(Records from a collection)
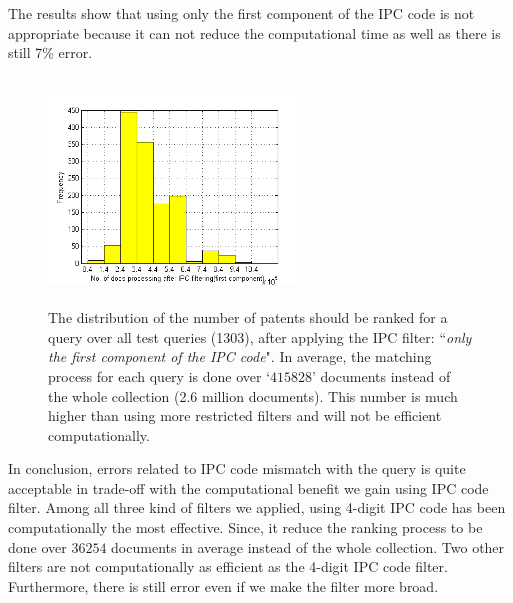 The results show that using only the first component of the IPC code is not appropriate because it can not reduce the computational time as well as there is still 7\% error.   
\begin{figure}[t!]
   \centering
   \includegraphics[width=0.60\textwidth,height=60mm]{figs/firstIpcFilter-histo.png}
   \caption{The distribution of the number of patents should be ranked for a query over all test queries (1303), after applying the IPC filter: ``\textit{only the first component of the IPC code}".
In average, the matching process for each query is done over `$ 415828 $' documents instead of the whole collection (2.6 million documents). This number is much higher than using more restricted filters and will not be efficient computationally. 
}   
   \label{fig:firstIpcFilter-histo} 
\end{figure}

In conclusion, errors related to IPC code mismatch with the query is quite acceptable in trade-off with the computational benefit we gain using IPC code filter. Among all three kind of filters we applied, using 4-digit IPC code has been computationally the most effective. Since, it reduce the ranking process to be done over $ 36254 $ documents in average instead of the whole collection. Two other filters are not computationally as efficient as the 4-digit IPC code filter. Furthermore, there is still error even if we make the filter more broad.
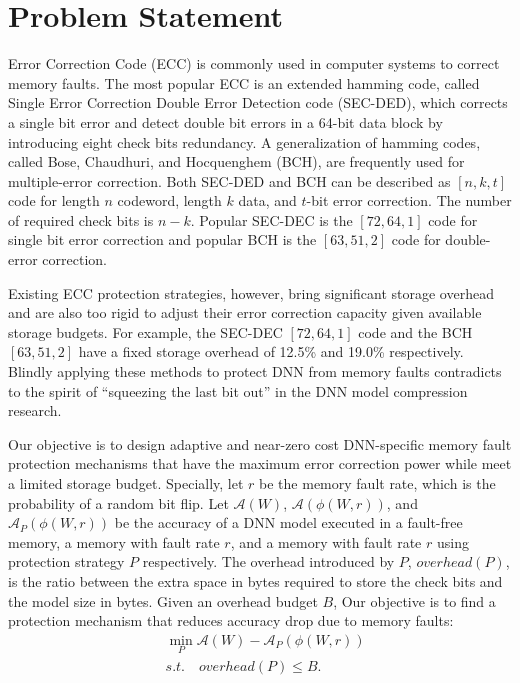 \documentclass{article}
\begin{document}


\section{Problem Statement}
Error Correction Code (ECC) is commonly used in computer systems to correct memory faults. The most popular ECC is an extended hamming code, called Single Error Correction Double Error Detection code (SEC-DED), which corrects a single bit error and detect double bit errors in a 64-bit data block by introducing eight check bits redundancy. A generalization of hamming codes, called Bose, Chaudhuri, and Hocquenghem (BCH), are frequently used for multiple-error correction. Both SEC-DED and BCH can be described as $[n, k, t]$ code for length $n$ codeword, length $k$ data, and $t$-bit error correction. The number of required check bits is $n-k$. Popular SEC-DEC is the $[72,64,1]$ code for single bit error correction and popular BCH is the $[63, 51, 2]$ code for double-error correction. 

Existing ECC protection strategies, however, bring significant storage overhead and are also too rigid to adjust their error correction capacity given available storage budgets. For example, the SEC-DEC $[72, 64, 1]$ code and the BCH $[63, 51, 2]$  have a fixed storage overhead of 12.5\% and 19.0\% respectively. Blindly applying these methods to protect DNN from memory faults contradicts to the spirit of ``squeezing the last bit out'' in the DNN model compression research. 

Our objective is to design adaptive and near-zero cost DNN-specific memory fault protection mechanisms that have the maximum error correction power while meet a limited storage budget. Specially, let $r$ be the memory fault rate, which is the probability of a random bit flip. Let $\mathcal{A}(W)$, $\mathcal{A}(\phi(W, r))$, and $\mathcal{A}_P(\phi(W, r))$ be the accuracy of a DNN model executed in a fault-free memory, a memory with fault rate $r$, and a memory with fault rate $r$ using protection strategy $P$ respectively. The overhead introduced by $P$, $overhead(P)$, is the ratio between the extra space in bytes required to store the check bits and the model size in bytes. Given an overhead budget $B$, Our objective is to find a protection mechanism that reduces accuracy drop due to memory faults:
\begin{align}
    & \min_P \mathcal{A}(W) - \mathcal{A}_P(\phi(W, r)) \nonumber \\
    & s.t. \quad overhead(P) \leq  B. \label{eq:objective}
\end{align}
\end{document}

§ **TASK ITEM**: Produce an exact copy of each line from the one holding "r)) \nonumber \\" through the last line of the records, both included, and nothing more.

§ **FINISHED EXERCISE**:
    & \min_P \mathcal{A}(W) - \mathcal{A}_P(\phi(W, r)) \nonumber \\
    & s.t. \quad overhead(P) \leq  B. \label{eq:objective}
\end{align}
\end{document}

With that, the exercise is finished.